Since returning to in-person instruction last year, Oregon students have been required to wear masks at school except for removing them briefly when eating or during outdoor sports. That requirement was temporary, though, and expired after 180 days. The state adopted the “permanent” mandate in place of that temporary measure.
Masks will now be required in school settings until the rules are repealed.
As for when that might be, Oregon education officials say it depends on the course of the COVID-19 pandemic.
“The virus sets the timeline,” wrote the Oregon Department of Education’s Ready Schools, Safe Learners Resilience Manager Kati Moseley in a message to superintendents and school leaders on Jan. 28.
“OHA can rescind the masking requirements if it believes the rule or parts of the rule are no longer necessary to control COVID-19,” wrote OHA officials in response to concerns about what metrics might trigger a repeal.
Any person who violates the proposed rule will be subject to civil penalties of up to a $500 fine per day per violation.

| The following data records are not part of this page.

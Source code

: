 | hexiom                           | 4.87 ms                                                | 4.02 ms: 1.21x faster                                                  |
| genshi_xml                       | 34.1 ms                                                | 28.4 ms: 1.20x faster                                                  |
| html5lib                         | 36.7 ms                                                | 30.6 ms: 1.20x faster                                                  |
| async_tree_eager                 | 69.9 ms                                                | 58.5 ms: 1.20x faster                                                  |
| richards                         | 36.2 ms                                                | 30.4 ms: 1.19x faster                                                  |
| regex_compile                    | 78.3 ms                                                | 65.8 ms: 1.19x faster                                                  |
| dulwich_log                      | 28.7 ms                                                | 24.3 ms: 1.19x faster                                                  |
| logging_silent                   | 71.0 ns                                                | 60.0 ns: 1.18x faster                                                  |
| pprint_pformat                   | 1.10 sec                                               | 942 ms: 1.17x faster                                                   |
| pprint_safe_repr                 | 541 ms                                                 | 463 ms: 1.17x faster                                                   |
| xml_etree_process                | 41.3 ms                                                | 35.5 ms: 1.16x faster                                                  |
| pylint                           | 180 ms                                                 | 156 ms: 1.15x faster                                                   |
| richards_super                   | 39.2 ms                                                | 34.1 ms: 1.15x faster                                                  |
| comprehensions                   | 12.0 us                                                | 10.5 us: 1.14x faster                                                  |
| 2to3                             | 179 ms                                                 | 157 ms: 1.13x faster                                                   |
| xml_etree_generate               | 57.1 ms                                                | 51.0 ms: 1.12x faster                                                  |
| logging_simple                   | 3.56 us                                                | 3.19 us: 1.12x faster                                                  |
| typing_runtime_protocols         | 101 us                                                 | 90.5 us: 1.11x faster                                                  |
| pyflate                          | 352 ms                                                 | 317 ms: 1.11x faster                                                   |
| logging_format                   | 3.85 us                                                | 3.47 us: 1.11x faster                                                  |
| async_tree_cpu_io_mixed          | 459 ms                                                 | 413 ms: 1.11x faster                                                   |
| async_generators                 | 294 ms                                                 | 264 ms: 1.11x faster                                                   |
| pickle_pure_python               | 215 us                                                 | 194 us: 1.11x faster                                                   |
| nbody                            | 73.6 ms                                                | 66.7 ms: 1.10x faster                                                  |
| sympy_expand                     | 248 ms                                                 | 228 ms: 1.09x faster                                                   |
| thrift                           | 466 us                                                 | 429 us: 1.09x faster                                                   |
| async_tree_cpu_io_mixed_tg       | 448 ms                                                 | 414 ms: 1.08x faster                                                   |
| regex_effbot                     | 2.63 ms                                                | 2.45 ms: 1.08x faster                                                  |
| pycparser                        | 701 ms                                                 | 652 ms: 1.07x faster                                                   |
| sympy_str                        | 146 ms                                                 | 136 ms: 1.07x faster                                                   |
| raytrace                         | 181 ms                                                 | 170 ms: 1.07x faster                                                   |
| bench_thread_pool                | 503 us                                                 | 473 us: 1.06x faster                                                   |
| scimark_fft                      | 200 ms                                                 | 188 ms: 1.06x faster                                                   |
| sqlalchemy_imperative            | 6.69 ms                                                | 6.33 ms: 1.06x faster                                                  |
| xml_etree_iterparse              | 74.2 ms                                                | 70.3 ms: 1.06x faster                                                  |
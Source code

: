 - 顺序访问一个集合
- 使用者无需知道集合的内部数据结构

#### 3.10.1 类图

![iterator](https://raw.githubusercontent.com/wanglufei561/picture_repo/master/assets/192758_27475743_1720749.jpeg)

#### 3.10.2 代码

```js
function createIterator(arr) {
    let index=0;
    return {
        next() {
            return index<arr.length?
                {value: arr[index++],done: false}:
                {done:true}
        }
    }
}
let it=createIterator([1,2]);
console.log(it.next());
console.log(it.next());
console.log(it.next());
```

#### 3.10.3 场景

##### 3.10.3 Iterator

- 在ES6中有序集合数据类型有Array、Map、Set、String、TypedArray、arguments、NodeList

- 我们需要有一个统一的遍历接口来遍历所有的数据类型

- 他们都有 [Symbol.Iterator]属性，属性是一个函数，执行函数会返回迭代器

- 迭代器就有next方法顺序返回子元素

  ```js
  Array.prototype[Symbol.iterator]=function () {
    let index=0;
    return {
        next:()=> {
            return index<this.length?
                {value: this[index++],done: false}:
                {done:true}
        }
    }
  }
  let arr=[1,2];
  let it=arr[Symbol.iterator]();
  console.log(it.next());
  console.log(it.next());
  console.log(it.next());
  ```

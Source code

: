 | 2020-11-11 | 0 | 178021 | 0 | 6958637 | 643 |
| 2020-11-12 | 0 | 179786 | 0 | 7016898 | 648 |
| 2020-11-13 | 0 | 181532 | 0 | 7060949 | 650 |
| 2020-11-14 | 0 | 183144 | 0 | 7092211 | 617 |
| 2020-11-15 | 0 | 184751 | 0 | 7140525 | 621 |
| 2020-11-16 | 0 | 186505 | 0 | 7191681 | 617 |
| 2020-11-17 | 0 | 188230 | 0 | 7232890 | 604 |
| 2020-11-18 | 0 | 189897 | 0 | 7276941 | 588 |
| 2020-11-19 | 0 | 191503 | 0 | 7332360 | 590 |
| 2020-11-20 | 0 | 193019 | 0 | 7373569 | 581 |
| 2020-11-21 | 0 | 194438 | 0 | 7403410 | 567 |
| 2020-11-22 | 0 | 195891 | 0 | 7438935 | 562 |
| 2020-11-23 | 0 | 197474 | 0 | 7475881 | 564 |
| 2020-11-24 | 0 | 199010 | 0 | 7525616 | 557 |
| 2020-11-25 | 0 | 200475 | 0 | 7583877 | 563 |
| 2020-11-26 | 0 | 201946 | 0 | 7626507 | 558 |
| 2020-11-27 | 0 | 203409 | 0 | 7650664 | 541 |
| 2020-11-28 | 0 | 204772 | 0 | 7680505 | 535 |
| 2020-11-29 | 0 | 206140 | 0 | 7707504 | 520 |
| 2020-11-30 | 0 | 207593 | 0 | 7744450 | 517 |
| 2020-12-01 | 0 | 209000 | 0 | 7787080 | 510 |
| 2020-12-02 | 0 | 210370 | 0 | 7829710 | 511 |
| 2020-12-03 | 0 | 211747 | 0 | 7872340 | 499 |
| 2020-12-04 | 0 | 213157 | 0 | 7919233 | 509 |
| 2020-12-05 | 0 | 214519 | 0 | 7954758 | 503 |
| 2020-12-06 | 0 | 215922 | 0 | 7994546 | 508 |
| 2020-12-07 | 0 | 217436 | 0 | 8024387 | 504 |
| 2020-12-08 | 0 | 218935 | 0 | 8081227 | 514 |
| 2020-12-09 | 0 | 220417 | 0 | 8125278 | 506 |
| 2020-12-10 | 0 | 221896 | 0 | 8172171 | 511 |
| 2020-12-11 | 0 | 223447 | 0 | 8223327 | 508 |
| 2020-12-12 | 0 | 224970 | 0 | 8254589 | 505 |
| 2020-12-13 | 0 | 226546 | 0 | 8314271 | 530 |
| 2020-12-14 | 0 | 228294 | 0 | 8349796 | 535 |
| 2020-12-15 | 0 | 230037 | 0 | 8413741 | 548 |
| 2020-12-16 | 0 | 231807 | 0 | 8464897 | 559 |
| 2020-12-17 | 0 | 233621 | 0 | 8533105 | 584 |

The OHA action was taken despite vehement opposition expressed by more than 350 people during virtual hearings last week.
“Not one person in the hearings supported making the mandate permanent,” Lane County Commissioner Jay Bozievich told The Epoch Times.
The Alsea School District in rural western Oregon is refusing to comply.
Effective Jan. 31, it made mask-wearing optional—giving parents and teachers the freedom to decide whether a child should wear a mask except on school buses.
OHA responded by threatening to withhold pandemic relief funds for the district that serves about 1,000 students in K-12. And in a letter obtained by The Epoch Times, the Oregon Department of Education threatened the licensure of teachers and the accreditation of School District Superintendent Marc Thielman.
But Thielman says he is just following the science.
“OHA said that masking is effective at slowing the spread of Omicron when all the scientific studies say that it’s not,” Thielman told The Epoch Times. “When Samaritan Health Services in Oregon said that cloth and paper masks are no longer allowed in their facilities because of their low efficacy, we believed them. They’re the experts.”
In a Jan. 31 letter to Oregon Department of Education Director Colt Gill, Thielman explained that even the packaging that paper masks arrived in featured a disclaimer stating “Not Effective Against Viruses.”
He also said that his district was recently closed due to a COVID-19 outbreak that spread while everyone was still wearing masks at school.
“Given the harm that long-term masking does to our students, which has been acknowledged by the CDC, and the groundswell of scientific evidence and peer-reviewed studies about the efficacy of paper masks at controlling this virus, I believe that masks should be optional,” Thielman stated.
“Our School Board agreed and unanimously said we’re going to allow parents and teachers to decide whether they want a child to be masked, not OHA who doesn’t know that child,” he said.
Although health experts now believe that the masks that provide the best protection
against Omicron are N95 or KN95 masks, “kids won’t wear them and you can’t teach with them on,” Thielman said.
One other district in Oregon, the Adrian School District, previously lifted mask mandates despite the state rules.
After being handed four violations and a fine of more than $11,000, the district was forced back into compliance.
But Thielman, a Republican candidate for governor, says his district will not back down.
“They might withhold $275,000, but that’s a fraction of our budget,” he explained. “We knew they might do this, but we’ve made a lot of revenue over the past two years, so we’re fine,”
He said that enrollment has skyrocketed as the district continued to offer in-person instruction through the pandemic.
Thielman said a few parents have objected to the district’s change in policy and one student has been pulled from school.
“But we have a waiting list of 75 students,” he said.
Also pushing back against the mandate are members of the Oregon Moms Union (OMU), a grassroots political action committee comprised mostly of moms representing school districts around the state.
“There were several hours of testimony and thousands and thousands of emails sent by parents, asking them not to make this rule permanent,” MacKensey Pulliam, co-founder of OMU and wife of Republican candidate for governor Stan Pulliam wrote on the group’s Facebook page.
”I think a lot of parents just feel really unheard right now,” she said.